Antes da abertura da temporada de votos a mídia tradicional foi a campo e preparou manifestação oficial contra fake news. Tratou-se de esperteza evidente: era preciso manter-se a salvo de desconfiança no tratamento do noticiário e das opiniões que viriam, atribuindo-se aos usuários de redes sociais e aplicativos toda a carga de pecados capitais da enxurrada de informações.
Fake news seriam passivo exclusivo e abusivo dos eleitores metidos a narradores populares. Jornais e revistas, principalmente, mas outros veículos de comunicação, também, contariam com o salvo-conduto de profissionais do ramo. E profissionais não errariam – ou não seriam vítimas fáceis de terceiros.
É dispensável dar exemplos de como a mídia tradicional queimou o próprio filme nos últimos meses. São tantos os casos de contradições, de tratamentos protetivos, de tratamentos discriminatórios, de falsificação dos fatos, de especulação sobre inverdades, enfim, de tudo que de nocivo se poderia imaginar no pior dos mundos da comunicação, que qualquer pesquisa a identificar o grau de desconfiança dos leitores causaria estragos.
Limpeza automática
Tenho experiência pessoal muito recente de acompanhamento de redes sociais e aplicativos. Acho que acertei na mosca ao adiar por tanto tempo um mergulho no espaço digital. O processo de depuração aguçada de mensagens está estabelecido e não tem volta. Ainda há muito lixo a ser banido dos celulares, mas já foi muito pior. Os próprios usuários começam a entender que mesmo em circunstâncias especiais como uma disputa presidencial radicalizada não vale a pena o auto descredenciamento como fonte repassadora ou criadora de notícias abusivas à inteligência.

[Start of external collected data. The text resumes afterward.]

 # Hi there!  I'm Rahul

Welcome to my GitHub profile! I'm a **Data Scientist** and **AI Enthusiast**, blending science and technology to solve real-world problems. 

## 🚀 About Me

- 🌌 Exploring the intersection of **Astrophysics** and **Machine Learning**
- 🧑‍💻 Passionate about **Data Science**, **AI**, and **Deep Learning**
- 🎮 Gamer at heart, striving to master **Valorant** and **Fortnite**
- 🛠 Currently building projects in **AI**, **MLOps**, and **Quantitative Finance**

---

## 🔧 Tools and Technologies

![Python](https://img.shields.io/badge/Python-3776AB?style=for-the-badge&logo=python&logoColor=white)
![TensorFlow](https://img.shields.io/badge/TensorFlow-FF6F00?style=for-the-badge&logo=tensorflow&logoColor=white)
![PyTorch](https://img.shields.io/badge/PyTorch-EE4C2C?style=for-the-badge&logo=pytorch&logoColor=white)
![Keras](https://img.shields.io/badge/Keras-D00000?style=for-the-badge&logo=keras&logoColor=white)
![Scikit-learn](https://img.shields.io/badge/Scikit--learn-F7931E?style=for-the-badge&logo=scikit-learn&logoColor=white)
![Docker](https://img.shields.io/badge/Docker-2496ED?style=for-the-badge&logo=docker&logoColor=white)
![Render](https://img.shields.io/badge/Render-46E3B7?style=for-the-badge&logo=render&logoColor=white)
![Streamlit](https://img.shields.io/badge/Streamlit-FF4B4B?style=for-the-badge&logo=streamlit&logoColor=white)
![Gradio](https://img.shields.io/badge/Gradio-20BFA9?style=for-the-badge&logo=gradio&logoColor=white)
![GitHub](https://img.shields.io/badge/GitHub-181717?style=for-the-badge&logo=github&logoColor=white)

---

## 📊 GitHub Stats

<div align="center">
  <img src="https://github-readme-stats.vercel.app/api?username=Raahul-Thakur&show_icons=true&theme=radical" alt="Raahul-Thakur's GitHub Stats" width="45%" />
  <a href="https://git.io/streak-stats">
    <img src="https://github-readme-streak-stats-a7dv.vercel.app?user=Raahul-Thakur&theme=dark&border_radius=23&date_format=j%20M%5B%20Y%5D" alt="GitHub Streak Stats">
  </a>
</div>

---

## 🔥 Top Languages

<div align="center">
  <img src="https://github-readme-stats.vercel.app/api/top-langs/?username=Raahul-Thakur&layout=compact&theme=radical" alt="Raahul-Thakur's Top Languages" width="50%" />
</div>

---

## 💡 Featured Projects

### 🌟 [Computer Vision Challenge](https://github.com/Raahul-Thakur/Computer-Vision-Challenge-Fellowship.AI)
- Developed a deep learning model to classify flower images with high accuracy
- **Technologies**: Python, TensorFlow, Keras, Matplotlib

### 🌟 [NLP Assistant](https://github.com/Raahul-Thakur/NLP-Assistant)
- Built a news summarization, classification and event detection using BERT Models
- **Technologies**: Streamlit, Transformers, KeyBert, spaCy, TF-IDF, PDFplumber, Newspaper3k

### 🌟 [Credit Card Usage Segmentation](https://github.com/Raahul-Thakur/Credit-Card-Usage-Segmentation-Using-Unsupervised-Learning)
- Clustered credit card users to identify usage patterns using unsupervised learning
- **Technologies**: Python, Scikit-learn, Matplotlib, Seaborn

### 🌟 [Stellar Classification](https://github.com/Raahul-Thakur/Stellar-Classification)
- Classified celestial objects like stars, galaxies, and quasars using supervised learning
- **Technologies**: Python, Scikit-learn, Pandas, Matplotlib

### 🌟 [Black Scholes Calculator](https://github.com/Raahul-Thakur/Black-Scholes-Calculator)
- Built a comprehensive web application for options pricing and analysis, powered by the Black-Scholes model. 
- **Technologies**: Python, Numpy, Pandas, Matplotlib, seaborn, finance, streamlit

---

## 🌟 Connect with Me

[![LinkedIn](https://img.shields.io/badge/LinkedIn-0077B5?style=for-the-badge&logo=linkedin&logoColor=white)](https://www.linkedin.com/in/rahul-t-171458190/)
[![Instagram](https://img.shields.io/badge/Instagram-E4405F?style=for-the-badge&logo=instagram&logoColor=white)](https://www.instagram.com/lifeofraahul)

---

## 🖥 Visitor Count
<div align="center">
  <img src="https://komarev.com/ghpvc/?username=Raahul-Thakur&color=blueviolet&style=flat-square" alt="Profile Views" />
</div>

Esse é apenas um dos pontos da multiplicidade de conclusões a que se pode chegar. Os leitores e eleitores estão cada vez mais atentos mesmo. E a cidadania, mesmo num mar ainda revolto de bobagens, está ganhando.
As mídias tradicionais acumulam cada vez mais perdas. A identificação de esquisitices editoriais já não é mais segredo indevassável. O coletivo contribui para desvendar o que o isolamento individual dificilmente alcançaria.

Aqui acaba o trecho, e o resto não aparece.